Upon appeal, the Court of Appeals affirmed the factual findings of the lower court, to wit:jgc:chanrobles.com.ph

"We find the findings of the lower court after hearing the parties to be more in consonance to the truth and what actually occurred. We fully agree that the Kombi delivery panel was hit by the cargo truck driven by the driver at the left rear corner when the cargo truck of the driver was overtaking it. Naturally, when one overtakes another vehicle the overtaking vehicle must run faster than the vehicle to be overtaken. The impact caused the Kombi delivery panel upon being hit to swerve to the right at the same time due to the force and suddenness of impact Pleno lost control of his vehicle, as it happened in this case it accelerated towards the parked cargo truck with chairs.

"A table re-enactment of the incident convinces us that the claim of the driver that he saw a cargo truck moving out from the curve into the road a moment before the collision is false.
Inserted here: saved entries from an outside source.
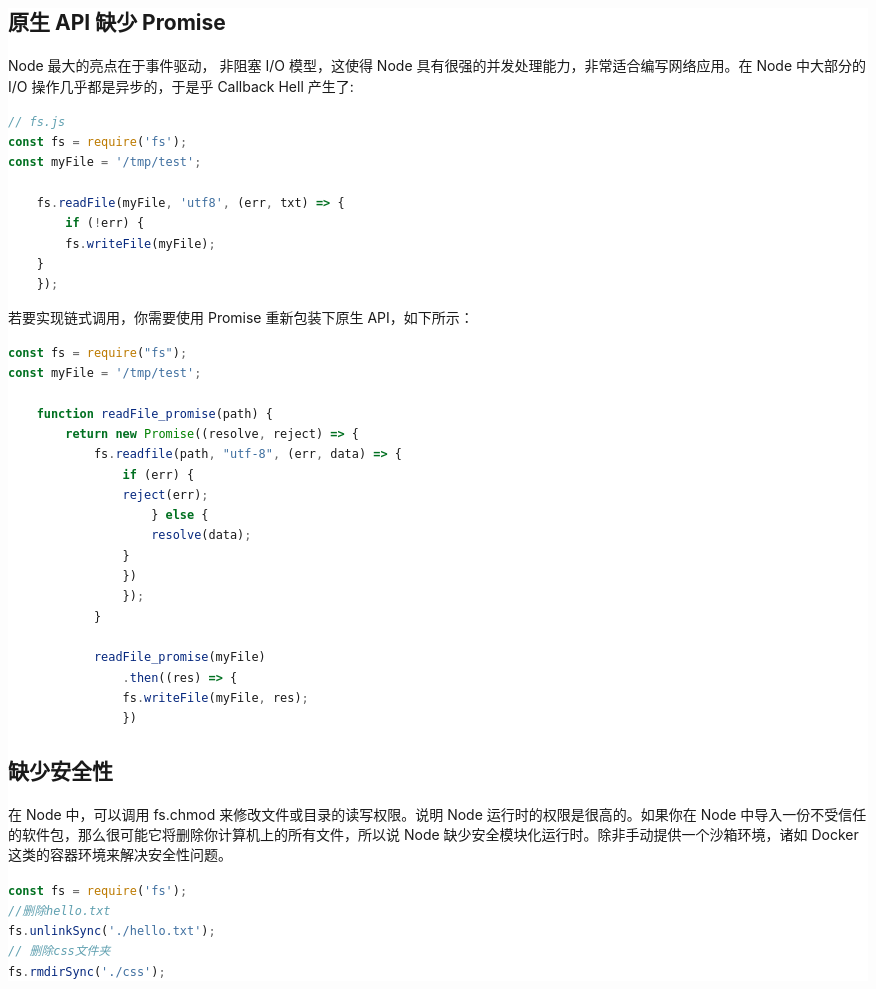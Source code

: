 原生 API 缺少 Promise
-----------------

Node 最大的亮点在于事件驱动， 非阻塞 I/O 模型，这使得 Node 具有很强的并发处理能力，非常适合编写网络应用。在 Node 中大部分的 I/O 操作几乎都是异步的，于是乎 Callback Hell 产生了:

```javascript
// fs.js
const fs = require('fs');
const myFile = '/tmp/test';

    fs.readFile(myFile, 'utf8', (err, txt) => {
        if (!err) {
        fs.writeFile(myFile);
    }
    });
```

若要实现链式调用，你需要使用 Promise 重新包装下原生 API，如下所示：

```javascript
const fs = require("fs");
const myFile = '/tmp/test';

    function readFile_promise(path) {
        return new Promise((resolve, reject) => {
            fs.readfile(path, "utf-8", (err, data) => {
                if (err) {
                reject(err);
                    } else {
                    resolve(data);
                }
                })
                });
            }
            
            readFile_promise(myFile)
                .then((res) => {
                fs.writeFile(myFile, res);
                })
```

缺少安全性
-----

在 Node 中，可以调用 fs.chmod 来修改文件或目录的读写权限。说明 Node 运行时的权限是很高的。如果你在 Node 中导入一份不受信任的软件包，那么很可能它将删除你计算机上的所有文件，所以说 Node 缺少安全模块化运行时。除非手动提供一个沙箱环境，诸如 Docker 这类的容器环境来解决安全性问题。

```javascript
const fs = require('fs');
//删除hello.txt
fs.unlinkSync('./hello.txt');
// 删除css文件夹
fs.rmdirSync('./css');
```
It is a fact that the driver appellant was about to overtake the Kombi delivery panel moments before the accident. Therefore, he must have been only about 2 to 5 meters to the left behind the Kombi delivery panel. At this position and distance, it is impossible for the driver to see the cargo truck with chairs he claimed to be moving out of the curve as his vision or view to the right is covered by the Kombi delivery panel which he was about to overtake.

"We likewise refuse to believe the driver’s claim that the Kombi delivery panel swerved to the left towards his (driver’s) lane to avoid the cargo truck with chairs then moving out of the shoulder of the road. Ruben Rivera, driver of the cargo truck with chairs, testified that his truck was parked and was not about to move out of the shoulder. Rivera testified that he was standing in front of his truck. Witness Diego Orca corroborated Ruben Rivera.

"Efforts of appellants to discredit Rivera notwithstanding, we are convinced that the driver hitting the left rear corner of the Kombi delivery panel in the manner to overtake it was the proximate cause of the accident.

"It is also unbelievable that the driver did not feel or notice any contact between his cargo truck and the Kombi delivery panel. After all, it has been established and admitted after police investigation that the protruding front right edge of the loading platform of the cargo truck, established by the telltale marks and measurement, hit the left rear corner of the Kombi delivery panel.

"Considering the accelerated speed of the cargo truck of the driver in attempting to overtake the Kombi delivery panel, in all probability upon contact there would have emitted an impact sound similar to a sound of a hard object hit by another hard object. This kind of sound one cannot miss to feel or notice. We are not, therefore, persuaded by the pretense of the driver.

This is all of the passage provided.